─── Given data ───
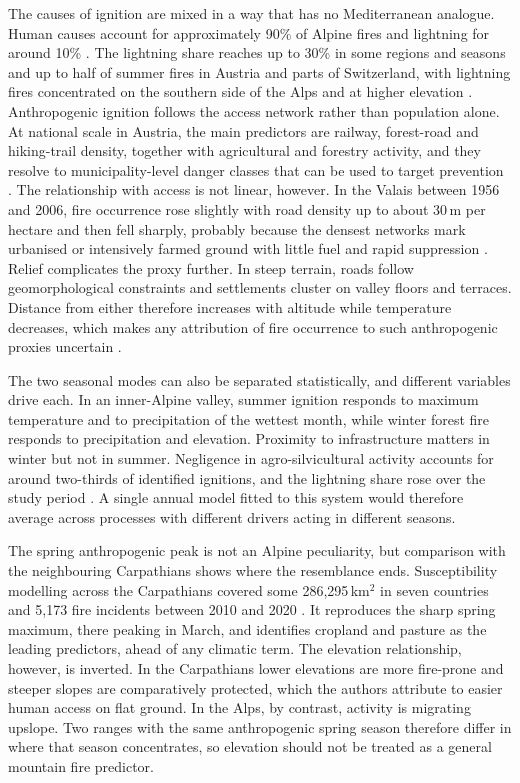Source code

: \documentclass[11pt,a4paper]{article}
\begin{document}
The causes of ignition are mixed in a way that has no Mediterranean analogue. Human causes account for approximately 90\% of Alpine fires and lightning for around 10\% \citep{muller_forest_2020}. The lightning share reaches up to 30\% in some regions and seasons and up to half of summer fires in Austria and parts of Switzerland, with lightning fires concentrated on the southern side of the Alps and at higher elevation \citep{muller_forest_2020, valese_wildfires_2011, conedera_lightninginduced_2006}. Anthropogenic ignition follows the access network rather than population alone. At national scale in Austria, the main predictors are railway, forest-road and hiking-trail density, together with agricultural and forestry activity, and they resolve to municipality-level danger classes that can be used to target prevention \citep{arndt_modeling_2013}. The relationship with access is not linear, however. In the Valais between 1956 and 2006, fire occurrence rose slightly with road density up to about 30\,m per hectare and then fell sharply, probably because the densest networks mark urbanised or intensively farmed ground with little fuel and rapid suppression \citep{zumbrunnen_human_2012}. Relief complicates the proxy further. In steep terrain, roads follow geomorphological constraints and settlements cluster on valley floors and terraces. Distance from either therefore increases with altitude while temperature decreases, which makes any attribution of fire occurrence to such anthropogenic proxies uncertain \citep{bekar_crossregional_2020}.

The two seasonal modes can also be separated statistically, and different variables drive each. In an inner-Alpine valley, summer ignition responds to maximum temperature and to precipitation of the wettest month, while winter forest fire responds to precipitation and elevation. Proximity to infrastructure matters in winter but not in summer. Negligence in agro-silvicultural activity accounts for around two-thirds of identified ignitions, and the lightning share rose over the study period \citep{vacchiano_modeling_2018}. A single annual model fitted to this system would therefore average across processes with different drivers acting in different seasons.

The spring anthropogenic peak is not an Alpine peculiarity, but comparison with the neighbouring Carpathians shows where the resemblance ends. Susceptibility modelling across the Carpathians covered some 286{,}295\,km$^2$ in seven countries and 5{,}173 fire incidents between 2010 and 2020 \citep{manczinger_fire_2025}. It reproduces the sharp spring maximum, there peaking in March, and identifies cropland and pasture as the leading predictors, ahead of any climatic term. The elevation relationship, however, is inverted. In the Carpathians lower elevations are more fire-prone and steeper slopes are comparatively protected, which the authors attribute to easier human access on flat ground. In the Alps, by contrast, activity is migrating upslope. Two ranges with the same anthropogenic spring season therefore differ in where that season concentrates, so elevation should not be treated as a general mountain fire predictor.
\end{document}
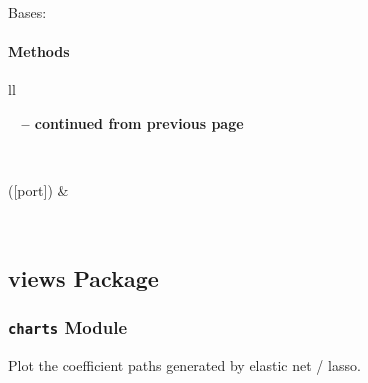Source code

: \documentclass[letterpaper,10pt,english]{sphinxmanual}
\begin{document}
\begin{fulllineitems}
\label{qikify.recipes:qikify.recipes.two_tier_test.TwoTierTest}
Bases: 
\paragraph{Methods}

\begin{longtable}{ll}
\hline
\endfirsthead

%
{{\bfseries \tablename\ \thetable{} -- continued from previous page}} \\
\hline
\endhead

\hline {} \\ \hline
\endfoot

\hline
\endlastfoot


{\hyperref[qikify.recipes:qikify.recipes.two_tier_test.TwoTierTest.run]{}}({[}port{]})
 & 

\\\hline
\end{longtable}


\begin{fulllineitems}
\label{qikify.recipes:qikify.recipes.two_tier_test.TwoTierTest.run}
\end{fulllineitems}


\end{fulllineitems}



\subsection{views Package}
\label{qikify.views:views-package}\label{qikify.views::doc}

\subsubsection{\texttt{charts} Module}
\label{qikify.views:charts-module}\label{qikify.views:module-qikify.views.charts}

\begin{fulllineitems}
\label{qikify.views:qikify.views.charts.coef_path}
Plot the coefficient paths generated by elastic net / lasso.

\end{fulllineitems}
\end{document}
───
◆ Task requirements:
Your answer must be an exact copy of the entries above, with no pictures in it.

◆ Solution for this exercise:
Source code

: \documentclass[11pt,a4paper]{article}
\begin{document}
The causes of ignition are mixed in a way that has no Mediterranean analogue. Human causes account for approximately 90\% of Alpine fires and lightning for around 10\% \citep{muller_forest_2020}. The lightning share reaches up to 30\% in some regions and seasons and up to half of summer fires in Austria and parts of Switzerland, with lightning fires concentrated on the southern side of the Alps and at higher elevation \citep{muller_forest_2020, valese_wildfires_2011, conedera_lightninginduced_2006}. Anthropogenic ignition follows the access network rather than population alone. At national scale in Austria, the main predictors are railway, forest-road and hiking-trail density, together with agricultural and forestry activity, and they resolve to municipality-level danger classes that can be used to target prevention \citep{arndt_modeling_2013}. The relationship with access is not linear, however. In the Valais between 1956 and 2006, fire occurrence rose slightly with road density up to about 30\,m per hectare and then fell sharply, probably because the densest networks mark urbanised or intensively farmed ground with little fuel and rapid suppression \citep{zumbrunnen_human_2012}. Relief complicates the proxy further. In steep terrain, roads follow geomorphological constraints and settlements cluster on valley floors and terraces. Distance from either therefore increases with altitude while temperature decreases, which makes any attribution of fire occurrence to such anthropogenic proxies uncertain \citep{bekar_crossregional_2020}.

The two seasonal modes can also be separated statistically, and different variables drive each. In an inner-Alpine valley, summer ignition responds to maximum temperature and to precipitation of the wettest month, while winter forest fire responds to precipitation and elevation. Proximity to infrastructure matters in winter but not in summer. Negligence in agro-silvicultural activity accounts for around two-thirds of identified ignitions, and the lightning share rose over the study period \citep{vacchiano_modeling_2018}. A single annual model fitted to this system would therefore average across processes with different drivers acting in different seasons.

The spring anthropogenic peak is not an Alpine peculiarity, but comparison with the neighbouring Carpathians shows where the resemblance ends. Susceptibility modelling across the Carpathians covered some 286{,}295\,km$^2$ in seven countries and 5{,}173 fire incidents between 2010 and 2020 \citep{manczinger_fire_2025}. It reproduces the sharp spring maximum, there peaking in March, and identifies cropland and pasture as the leading predictors, ahead of any climatic term. The elevation relationship, however, is inverted. In the Carpathians lower elevations are more fire-prone and steeper slopes are comparatively protected, which the authors attribute to easier human access on flat ground. In the Alps, by contrast, activity is migrating upslope. Two ranges with the same anthropogenic spring season therefore differ in where that season concentrates, so elevation should not be treated as a general mountain fire predictor.
\end{document}
Source code

: \documentclass[letterpaper,10pt,english]{sphinxmanual}
\begin{document}
\begin{fulllineitems}
\label{qikify.recipes:qikify.recipes.two_tier_test.TwoTierTest}
Bases: 
\paragraph{Methods}

\begin{longtable}{ll}
\hline
\endfirsthead

%
{{\bfseries \tablename\ \thetable{} -- continued from previous page}} \\
\hline
\endhead

\hline {} \\ \hline
\endfoot

\hline
\endlastfoot


{\hyperref[qikify.recipes:qikify.recipes.two_tier_test.TwoTierTest.run]{}}({[}port{]})
 & 

\\\hline
\end{longtable}


\begin{fulllineitems}
\label{qikify.recipes:qikify.recipes.two_tier_test.TwoTierTest.run}
\end{fulllineitems}


\end{fulllineitems}



\subsection{views Package}
\label{qikify.views:views-package}\label{qikify.views::doc}

\subsubsection{\texttt{charts} Module}
\label{qikify.views:charts-module}\label{qikify.views:module-qikify.views.charts}

\begin{fulllineitems}
\label{qikify.views:qikify.views.charts.coef_path}
Plot the coefficient paths generated by elastic net / lasso.

\end{fulllineitems}
\end{document}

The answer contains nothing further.